▶ Aim of the exercise
After locating the line that contains "For synthesis-related files." in the material below, copy that line and each one following it, exactly, up to the last line. Pictures stay out.

▶ Exercise material
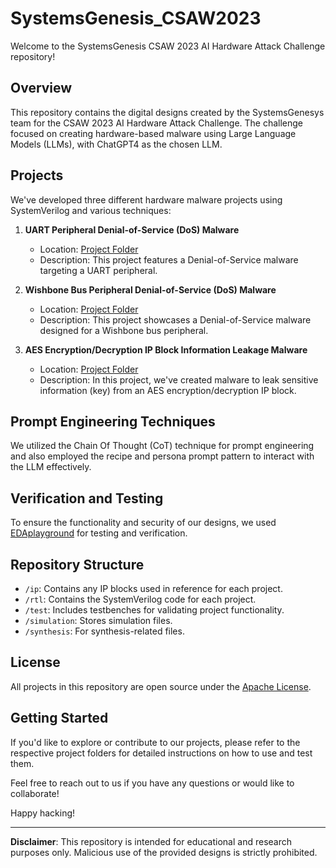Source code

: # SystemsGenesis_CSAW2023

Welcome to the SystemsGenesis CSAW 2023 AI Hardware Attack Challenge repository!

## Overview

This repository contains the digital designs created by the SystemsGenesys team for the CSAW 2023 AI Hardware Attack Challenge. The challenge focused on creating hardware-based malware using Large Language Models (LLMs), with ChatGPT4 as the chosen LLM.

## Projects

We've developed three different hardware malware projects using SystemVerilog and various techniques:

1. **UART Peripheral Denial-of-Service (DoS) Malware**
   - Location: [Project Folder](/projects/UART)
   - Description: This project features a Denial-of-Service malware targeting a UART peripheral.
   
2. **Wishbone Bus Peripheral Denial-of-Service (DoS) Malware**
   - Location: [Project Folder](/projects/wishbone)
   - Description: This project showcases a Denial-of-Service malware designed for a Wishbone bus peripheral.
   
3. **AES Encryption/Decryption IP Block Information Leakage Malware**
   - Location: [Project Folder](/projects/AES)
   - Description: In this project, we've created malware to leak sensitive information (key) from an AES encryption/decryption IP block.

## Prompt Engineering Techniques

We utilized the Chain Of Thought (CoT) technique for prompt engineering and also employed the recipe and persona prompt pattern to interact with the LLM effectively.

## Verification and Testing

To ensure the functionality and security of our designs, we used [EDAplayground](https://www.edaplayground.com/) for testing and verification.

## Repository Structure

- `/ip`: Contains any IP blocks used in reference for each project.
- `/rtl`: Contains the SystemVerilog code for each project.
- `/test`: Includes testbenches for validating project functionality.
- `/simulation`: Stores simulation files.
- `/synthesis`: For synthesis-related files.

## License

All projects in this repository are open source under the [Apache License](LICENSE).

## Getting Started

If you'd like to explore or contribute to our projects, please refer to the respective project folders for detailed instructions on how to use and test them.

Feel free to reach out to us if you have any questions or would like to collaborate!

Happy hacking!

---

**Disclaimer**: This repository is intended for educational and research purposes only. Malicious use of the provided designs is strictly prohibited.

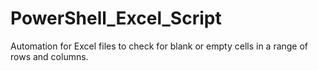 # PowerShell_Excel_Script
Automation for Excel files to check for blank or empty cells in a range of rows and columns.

▶ Response area
- `/synthesis`: For synthesis-related files.

## License

All projects in this repository are open source under the [Apache License](LICENSE).

## Getting Started

If you'd like to explore or contribute to our projects, please refer to the respective project folders for detailed instructions on how to use and test them.

Feel free to reach out to us if you have any questions or would like to collaborate!

Happy hacking!

---

**Disclaimer**: This repository is intended for educational and research purposes only. Malicious use of the provided designs is strictly prohibited.

 # PowerShell_Excel_Script
Automation for Excel files to check for blank or empty cells in a range of rows and columns.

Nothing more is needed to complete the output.